• **Work instruction**
Your answer should consist of all lines in the listing that hold the word "label".

##### Dataset

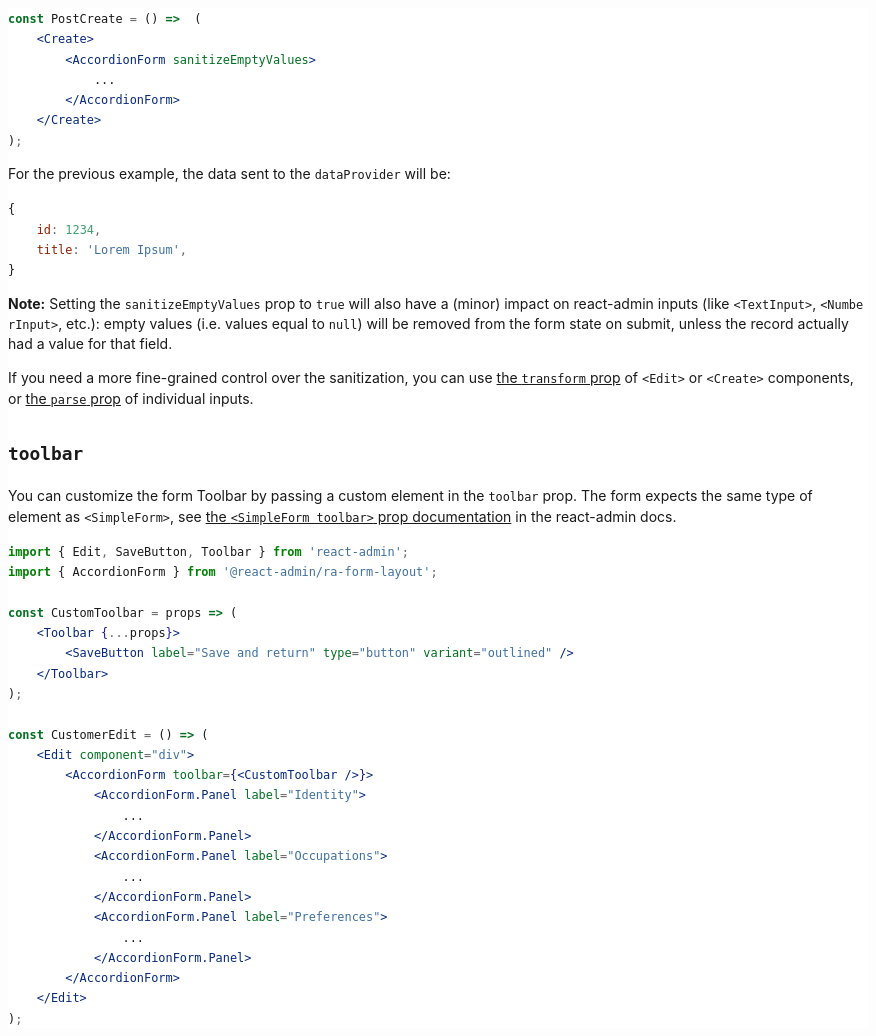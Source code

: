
 ```jsx
const PostCreate = () =>  (
    <Create>
        <AccordionForm sanitizeEmptyValues>
            ...
        </AccordionForm>
    </Create>
);
```

For the previous example, the data sent to the `dataProvider` will be:

```jsx
{
    id: 1234,
    title: 'Lorem Ipsum',
}
```

**Note:** Setting the `sanitizeEmptyValues` prop to `true` will also have a (minor) impact on react-admin inputs (like `<TextInput>`, `<NumberInput>`, etc.): empty values (i.e. values equal to `null`) will be removed from the form state on submit, unless the record actually had a value for that field.

If you need a more fine-grained control over the sanitization, you can use [the `transform` prop](./Edit.md#transform) of `<Edit>` or `<Create>` components, or [the `parse` prop](./Inputs.md#parse) of individual inputs.

## `toolbar`

You can customize the form Toolbar by passing a custom element in the `toolbar` prop. The form expects the same type of element as `<SimpleForm>`, see [the `<SimpleForm toolbar>` prop documentation](https://marmelab.com/react-admin/CreateEdit.html#toolbar) in the react-admin docs.

```jsx
import { Edit, SaveButton, Toolbar } from 'react-admin';
import { AccordionForm } from '@react-admin/ra-form-layout';

const CustomToolbar = props => (
    <Toolbar {...props}>
        <SaveButton label="Save and return" type="button" variant="outlined" />
    </Toolbar>
);

const CustomerEdit = () => (
    <Edit component="div">
        <AccordionForm toolbar={<CustomToolbar />}>
            <AccordionForm.Panel label="Identity">
                ...
            </AccordionForm.Panel>
            <AccordionForm.Panel label="Occupations">
                ...
            </AccordionForm.Panel>
            <AccordionForm.Panel label="Preferences">
                ...
            </AccordionForm.Panel>
        </AccordionForm>
    </Edit>
);
```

##########

• **The completed task**
        <SaveButton label="Save and return" type="button" variant="outlined" />
            <AccordionForm.Panel label="Identity">
            <AccordionForm.Panel label="Occupations">
            <AccordionForm.Panel label="Preferences">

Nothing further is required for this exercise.